WHAT TO WORK ON
Please keep the pictures out and write out exactly the lines from the first in the data below through the one containing "# ✍️ LinkedIn Post Analyzer & Improver", both included.

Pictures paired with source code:
★ ★ ★ ★ ★

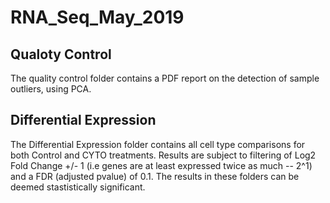 # RNA_Seq_May_2019

## Qualoty Control
The quality control folder contains a PDF report on the detection of sample outliers, using PCA. 


## Differential Expression
The Differential Expression folder contains all cell type comparisons for both Control and CYTO treatments. Results are subject to filtering of Log2 Fold Change +/- 1 (i.e genes are at least expressed twice as much -- 2^1) and a FDR (adjusted pvalue) of 0.1. The results in these folders can be deemed stastistically significant. 
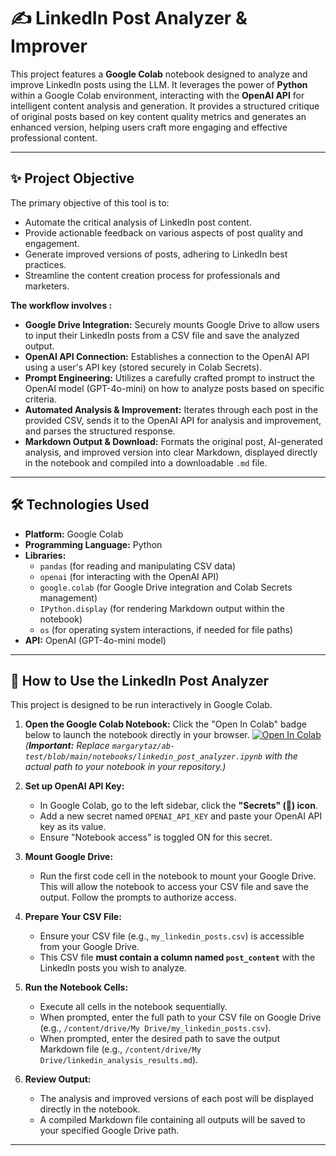 # ✍️ LinkedIn Post Analyzer & Improver

This project features a **Google Colab** notebook designed to analyze and improve LinkedIn posts using the LLM. It leverages the power of **Python** within a Google Colab environment, interacting with the **OpenAI API** for intelligent content analysis and generation. It provides a structured critique of original posts based on key content quality metrics and generates an enhanced version, helping users craft more engaging and effective professional content.

---

## ✨ Project Objective

The primary objective of this tool is to:
* Automate the critical analysis of LinkedIn post content.
* Provide actionable feedback on various aspects of post quality and engagement.
* Generate improved versions of posts, adhering to LinkedIn best practices.
* Streamline the content creation process for professionals and marketers.

**The workflow involves :**

* **Google Drive Integration:** Securely mounts Google Drive to allow users to input their LinkedIn posts from a CSV file and save the analyzed output.
* **OpenAI API Connection:** Establishes a connection to the OpenAI API using a user's API key (stored securely in Colab Secrets).
* **Prompt Engineering:** Utilizes a carefully crafted prompt to instruct the OpenAI model (GPT-4o-mini) on how to analyze posts based on specific criteria.
* **Automated Analysis & Improvement:** Iterates through each post in the provided CSV, sends it to the OpenAI API for analysis and improvement, and parses the structured response.
* **Markdown Output & Download:** Formats the original post, AI-generated analysis, and improved version into clear Markdown, displayed directly in the notebook and compiled into a downloadable `.md` file.

---

## 🛠️ Technologies Used

* **Platform:** Google Colab
* **Programming Language:** Python
* **Libraries:**
    * `pandas` (for reading and manipulating CSV data)
    * `openai` (for interacting with the OpenAI API)
    * `google.colab` (for Google Drive integration and Colab Secrets management)
    * `IPython.display` (for rendering Markdown output within the notebook)
    * `os` (for operating system interactions, if needed for file paths)
* **API:** OpenAI (GPT-4o-mini model)

---



## 🚀 How to Use the LinkedIn Post Analyzer

This project is designed to be run interactively in Google Colab.

1.  **Open the Google Colab Notebook:**
    Click the "Open In Colab" badge below to launch the notebook directly in your browser.
    [![Open In Colab](https://colab.research.google.com/assets/colab-badge.svg)](https://colab.research.google.com/github/margarytaz/ab-test/blob/main/notebooks/linkedin_post_analyzer.ipynb)
    *(**Important:** Replace `margarytaz/ab-test/blob/main/notebooks/linkedin_post_analyzer.ipynb` with the actual path to your notebook in your repository.)*

2.  **Set up OpenAI API Key:**
    * In Google Colab, go to the left sidebar, click the **"Secrets" (🔑) icon**.
    * Add a new secret named `OPENAI_API_KEY` and paste your OpenAI API key as its value.
    * Ensure "Notebook access" is toggled ON for this secret.

3.  **Mount Google Drive:**
    * Run the first code cell in the notebook to mount your Google Drive. This will allow the notebook to access your CSV file and save the output. Follow the prompts to authorize access.

4.  **Prepare Your CSV File:**
    * Ensure your CSV file (e.g., `my_linkedin_posts.csv`) is accessible from your Google Drive.
    * This CSV file **must contain a column named `post_content`** with the LinkedIn posts you wish to analyze.

5.  **Run the Notebook Cells:**
    * Execute all cells in the notebook sequentially.
    * When prompted, enter the full path to your CSV file on Google Drive (e.g., `/content/drive/My Drive/my_linkedin_posts.csv`).
    * When prompted, enter the desired path to save the output Markdown file (e.g., `/content/drive/My Drive/linkedin_analysis_results.md`).

6.  **Review Output:**
    * The analysis and improved versions of each post will be displayed directly in the notebook.
    * A compiled Markdown file containing all outputs will be saved to your specified Google Drive path.

---
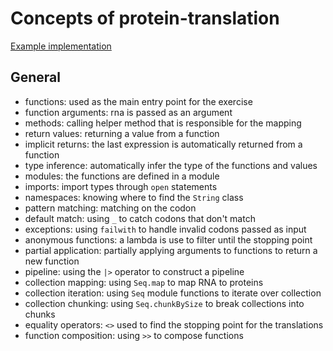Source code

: # Concepts of protein-translation

[Example implementation](https://github.com/exercism/fsharp/blob/master/exercises/protein-translation/Example.fs)

## General

- functions: used as the main entry point for the exercise
- function arguments: rna is passed as an argument
- methods: calling helper method that is responsible for the mapping
- return values: returning a value from a function
- implicit returns: the last expression is automatically returned from a function
- type inference: automatically infer the type of the functions and values
- modules: the functions are defined in a module
- imports: import types through `open` statements
- namespaces: knowing where to find the `String` class
- pattern matching: matching on the codon
- default match: using `_` to catch codons that don't match
- exceptions: using `failwith` to handle invalid codons passed as input
- anonymous functions: a lambda is use to filter until the stopping point
- partial application: partially applying arguments to functions to return a new function
- pipeline: using the `|>` operator to construct a pipeline
- collection mapping: using `Seq.map` to map RNA to proteins
- collection iteration: using `Seq` module functions to iterate over collection
- collection chunking: using `Seq.chunkBySize` to break collections into chunks
- equality operators: `<>` used to find the stopping point for the translations
- function composition: using `>>` to compose functions
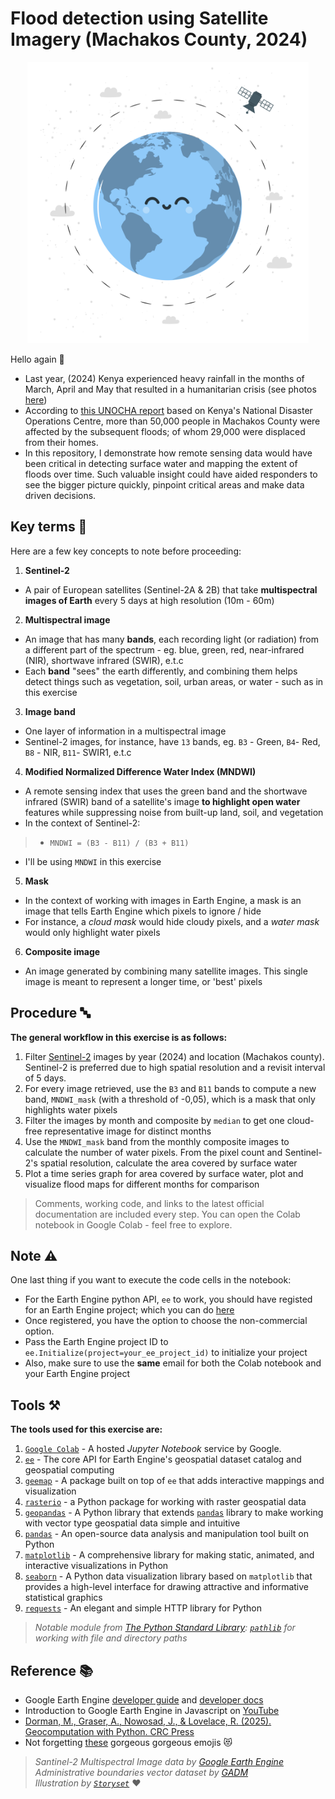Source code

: # Flood detection using Satellite Imagery (Machakos County, 2024) 

<p align="center">
  <img src='data/satellite.png'  width='450'/>
</p>

Hello again 👋  
+ Last year, (2024) Kenya experienced heavy rainfall in the months of March, April and May that resulted in a humanitarian crisis (see photos [here](https://www.reuters.com/pictures/pictures-kenya-floods-force-thousands-flee-2024-04-25/))
+ According to [this UNOCHA report](https://www.unocha.org/publications/report/kenya/kenya-heavy-rains-and-flooding-update-flash-update-7-19-june-2024) based on Kenya's National Disaster Operations Centre, more than 50,000 people in Machakos County were affected by the subsequent floods; of whom 29,000 were displaced from their homes.
+ In this repository, I demonstrate how remote sensing data would have been critical in detecting surface water and mapping the extent of floods over time. Such valuable insight could have aided responders to see the bigger picture quickly, pinpoint critical areas and make data driven decisions. 


## Key terms 📝
Here are a few key concepts to note before proceeding:
1. **Sentinel-2**
+ A pair of European satellites (Sentinel-2A & 2B) that take **multispectral images of Earth** every 5 days at high resolution (10m - 60m)
2. **Multispectral image**
+ An image that has many **bands**, each recording light (or radiation) from a different part of the spectrum - eg. blue, green, red, near-infrared (NIR), shortwave infrared (SWIR), e.t.c
+ Each **band** "sees" the earth differently, and combining them helps detect things such as vegetation, soil, urban areas, or water - such as in this exercise
3. **Image band**
+ One layer of information in a multispectral image
+ Sentinel-2 images, for instance, have `13` bands, eg. `B3` - Green, `B4`- Red, `B8` - NIR, `B11`- SWIR1, e.t.c
4. **Modified Normalized Difference Water Index (MNDWI)**  
+ A remote sensing index that uses the green band and the shortwave infrared (SWIR) band of a satellite's image **to highlight open water** features while suppressing noise from built-up land, soil, and vegetation
+ In the context of Sentinel-2:
>+ `MNDWI = (B3 - B11) / (B3 + B11)`
+ I'll be using `MNDWI` in this exercise
5. **Mask**
+ In the context of working with images in Earth Engine, a mask is an image that tells Earth Engine which pixels to ignore / hide
+ For instance, a _cloud mask_ would hide cloudy pixels, and a _water mask_ would only highlight water pixels
6. **Composite image**
+ An image generated by combining many satellite images. This single image is meant to represent a longer time, or 'best' pixels

## Procedure 🔤
**The general workflow in this exercise is as follows:**  
1. Filter [Sentinel-2](https://developers.google.com/earth-engine/datasets/catalog/COPERNICUS_S2_SR_HARMONIZED) images by year (2024) and location (Machakos county). Sentinel-2 is preferred due to high spatial resolution and a revisit interval of 5 days.
2. For every image retrieved, use the `B3` and `B11` bands to compute a new band, `MNDWI_mask` (with a threshold of -0,05), which is a mask that only highlights water pixels
3. Filter the images by month and composite by `median` to get one cloud-free representative image for distinct months
4. Use the `MNDWI_mask` band from the monthly composite images to calculate the number of water pixels. From the pixel count and Sentinel-2's spatial resolution, calculate the area covered by surface water
5. Plot a time series graph for area covered by surface water, plot and visualize flood maps for different months for comparison
> Comments, working code, and links to the latest official documentation are included every step. You can open the Colab notebook in Google Colab - feel free to explore.

## Note ⚠️
One last thing if you want to execute the code cells in the notebook:
+ For the Earth Engine python API, `ee` to work, you should have registed for an Earth Engine project; which you can do [here](https://earthengine.google.com/signup/)
+ Once registered, you have the option to choose the non-commercial option.
+ Pass the Earth Engine project ID to `ee.Initialize(project=your_ee_project_id)` to initialize your project
+ Also, make sure to use the **same** email for both the Colab notebook and your Earth Engine project

## Tools ⚒️
**The tools used for this exercise are:**
1. [`Google Colab`](https://colab.google/) - A hosted _Jupyter Notebook_ service by Google.
2. [`ee`](https://developers.google.com/earth-engine/apidocs) -  The core API for Earth Engine's geospatial dataset catalog and geospatial computing
3. [`geemap`](https://scikit-learn.org/stable/#) - A package built on top of `ee` that adds interactive mappings and visualization
4. [`rasterio`](https://rasterio.readthedocs.io/en/stable/index.html) - a Python package for working with raster geospatial data
5. [`geopandas`](https://geopandas.org/) - A Python library that extends [`pandas`](https://pandas.pydata.org/docs/index.html) library to make working with vector type geospatial data simple and intuitive
6. [`pandas`](https://pandas.pydata.org/docs/index.html) - An open-source data analysis and manipulation tool built on Python
7. [`matplotlib`](https://matplotlib.org/) - A comprehensive library for making static, animated, and interactive visualizations in Python
8. [`seaborn`](https://seaborn.pydata.org/index.html) - A Python data visualization library based on `matplotlib` that provides a high-level interface for drawing attractive and informative statistical graphics
9. [`requests`](https://requests.readthedocs.io/en/latest/) - An elegant and simple HTTP library for Python

> _Notable module from [The Python Standard Library](https://docs.python.org/3/library/index.html): [`pathlib`](https://docs.python.org/3/library/pathlib.html) for working with file and directory paths_


## Reference 📚
+ Google Earth Engine [developer guide](https://developers.google.com/earth-engine/guides) and [developer docs](https://developers.google.com/earth-engine/apidocs)
+ Introduction to Google Earth Engine in Javascript on [YouTube](https://www.youtube.com/watch?v=K5GTY9sGe5Y&list=PLLW-qoCMKQsx62nKon2-0PMtGzkxlwN7k&pp=0gcJCZYEOCosWNin)
+ [Dorman, M., Graser, A., Nowosad, J., & Lovelace, R. (2025). Geocomputation with Python. CRC Press](https://py.geocompx.org/)
+ Not forgetting [these](https://gist.github.com/rxaviers/7360908) gorgeous gorgeous emojis 😻

> _Santinel-2 Multispectral Image data by [Google Earth Engine](https://developers.google.com/earth-engine/datasets/catalog/COPERNICUS_S2_SR_HARMONIZED)_   
> _Administrative boundaries vector dataset by [GADM](https://gadm.org/download_country.html)_   
> _Illustration by [`Storyset`](https://storyset.com)_ ♥

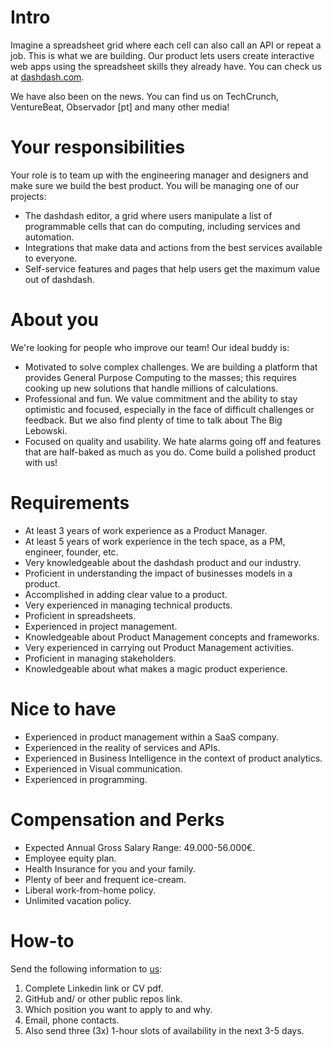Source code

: # Intro
Imagine a spreadsheet grid where each cell can also call an API or repeat a job. This is what we are building. Our product lets users create interactive web apps using the spreadsheet skills they already have. You can check us at [dashdash.com](http://dashdash.com).

We have also been on the news. You can find us on TechCrunch, VentureBeat, Observador [pt] and many other media!

# Your responsibilities
Your role is to team up with the engineering manager and designers and make sure we build the best product. You will be managing one of our projects:
* The dashdash editor, a grid where users manipulate a list of programmable cells that can do computing, including services and automation.
* Integrations that make data and actions from the best services available to everyone.
* Self-service features and pages that help users get the maximum value out of dashdash.

# About you
We're looking for people who improve our team! Our ideal buddy is:
* Motivated to solve complex challenges. We are building a platform that provides General Purpose Computing to the masses; this requires cooking up new solutions that handle millions of calculations.
* Professional and fun. We value commitment and the ability to stay optimistic and focused, especially in the face of difficult challenges or feedback. But we also find plenty of time to talk about The Big Lebowski.
* Focused on quality and usability. We hate alarms going off and features that are half-baked as much as you do. Come build a polished product with us!

# Requirements
* At least 3 years of work experience as a Product Manager.
* At least 5 years of work experience in the tech space, as a PM, engineer, founder, etc.
* Very knowledgeable about the dashdash product and our industry.
* Proficient in understanding the impact of businesses models in a product.
* Accomplished in adding clear value to a product.
* Very experienced in managing technical products.
* Proficient in spreadsheets.
* Experienced in project management.
* Knowledgeable about Product Management concepts and frameworks.
* Very experienced in carrying out Product Management activities.
* Proficient in managing stakeholders.
* Knowledgeable about what makes a magic product experience.

# Nice to have
* Experienced in product management within a SaaS company.
* Experienced in the reality of services and APIs.
* Experienced in Business Intelligence in the context of product analytics.
* Experienced in Visual communication.
* Experienced in programming.

# Compensation and Perks
* Expected Annual Gross Salary Range: 49.000-56.000€.
* Employee equity plan.
* Health Insurance for you and your family.
* Plenty of beer and frequent ice-cream.
* Liberal work-from-home policy.
* Unlimited vacation policy.

# How-to
Send the following information to [us](mailto:join@dashdash.com):
   1. Complete Linkedin link or CV pdf.
   2. GitHub and/ or other public repos link.
   3. Which position you want to apply to and why.
   4. Email, phone contacts.
   5. Also send three (3x) 1-hour slots of availability in the next 3-5 days.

★ ★ ★ ★ ★

RESPONSE TO THIS TASK
 # RNA_Seq_May_2019

## Qualoty Control
The quality control folder contains a PDF report on the detection of sample outliers, using PCA. 


## Differential Expression
The Differential Expression folder contains all cell type comparisons for both Control and CYTO treatments. Results are subject to filtering of Log2 Fold Change +/- 1 (i.e genes are at least expressed twice as much -- 2^1) and a FDR (adjusted pvalue) of 0.1. The results in these folders can be deemed stastistically significant. 
 # ✍️ LinkedIn Post Analyzer & Improver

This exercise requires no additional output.